-------- THE INPUT --------
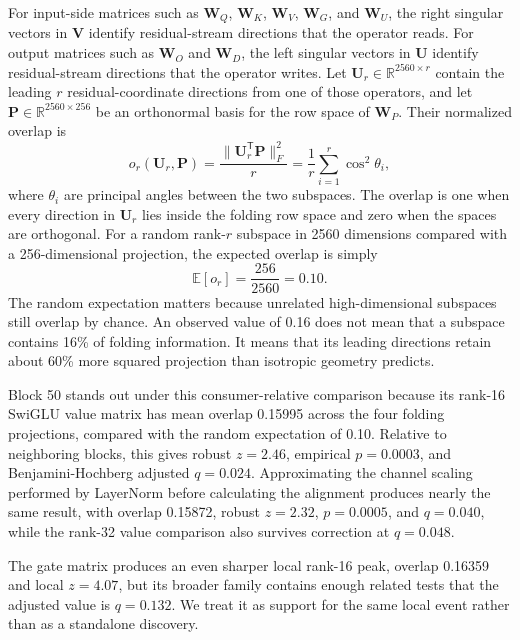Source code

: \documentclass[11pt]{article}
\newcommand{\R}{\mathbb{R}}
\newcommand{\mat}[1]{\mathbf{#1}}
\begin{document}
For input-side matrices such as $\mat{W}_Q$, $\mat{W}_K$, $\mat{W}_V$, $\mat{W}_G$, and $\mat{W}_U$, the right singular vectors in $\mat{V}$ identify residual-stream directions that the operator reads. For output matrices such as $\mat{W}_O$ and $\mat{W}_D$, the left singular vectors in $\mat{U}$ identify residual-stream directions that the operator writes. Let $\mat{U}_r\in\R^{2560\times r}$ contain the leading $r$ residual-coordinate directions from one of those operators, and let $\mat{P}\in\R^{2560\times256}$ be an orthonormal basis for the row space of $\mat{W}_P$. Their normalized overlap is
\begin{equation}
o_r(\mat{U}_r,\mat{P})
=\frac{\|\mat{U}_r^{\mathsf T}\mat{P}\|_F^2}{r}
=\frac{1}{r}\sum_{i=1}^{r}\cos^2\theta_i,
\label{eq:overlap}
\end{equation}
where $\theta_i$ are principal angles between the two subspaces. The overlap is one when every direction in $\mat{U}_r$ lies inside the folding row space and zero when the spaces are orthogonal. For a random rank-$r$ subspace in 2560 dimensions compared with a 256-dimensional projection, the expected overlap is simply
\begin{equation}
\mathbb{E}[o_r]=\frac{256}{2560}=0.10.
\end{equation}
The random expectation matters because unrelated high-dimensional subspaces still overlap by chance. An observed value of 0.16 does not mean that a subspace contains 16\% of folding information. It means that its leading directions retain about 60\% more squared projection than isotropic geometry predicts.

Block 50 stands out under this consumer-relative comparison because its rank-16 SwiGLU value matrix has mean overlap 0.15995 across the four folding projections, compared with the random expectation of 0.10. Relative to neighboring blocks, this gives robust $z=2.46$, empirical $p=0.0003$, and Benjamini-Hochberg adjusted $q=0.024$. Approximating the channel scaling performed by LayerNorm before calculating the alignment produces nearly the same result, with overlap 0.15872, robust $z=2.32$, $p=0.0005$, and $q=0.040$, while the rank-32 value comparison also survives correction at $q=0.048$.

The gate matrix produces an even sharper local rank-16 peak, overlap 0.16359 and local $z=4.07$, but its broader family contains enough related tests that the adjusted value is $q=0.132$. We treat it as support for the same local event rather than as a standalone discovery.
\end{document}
--------
▶ **EXERCISE PROMPT**
Sift the data above for lines with "same", then copy each one.

▶ **SOLUTION**
Block 50 stands out under this consumer-relative comparison because its rank-16 SwiGLU value matrix has mean overlap 0.15995 across the four folding projections, compared with the random expectation of 0.10. Relative to neighboring blocks, this gives robust $z=2.46$, empirical $p=0.0003$, and Benjamini-Hochberg adjusted $q=0.024$. Approximating the channel scaling performed by LayerNorm before calculating the alignment produces nearly the same result, with overlap 0.15872, robust $z=2.32$, $p=0.0005$, and $q=0.040$, while the rank-32 value comparison also survives correction at $q=0.048$.
The gate matrix produces an even sharper local rank-16 peak, overlap 0.16359 and local $z=4.07$, but its broader family contains enough related tests that the adjusted value is $q=0.132$. We treat it as support for the same local event rather than as a standalone discovery.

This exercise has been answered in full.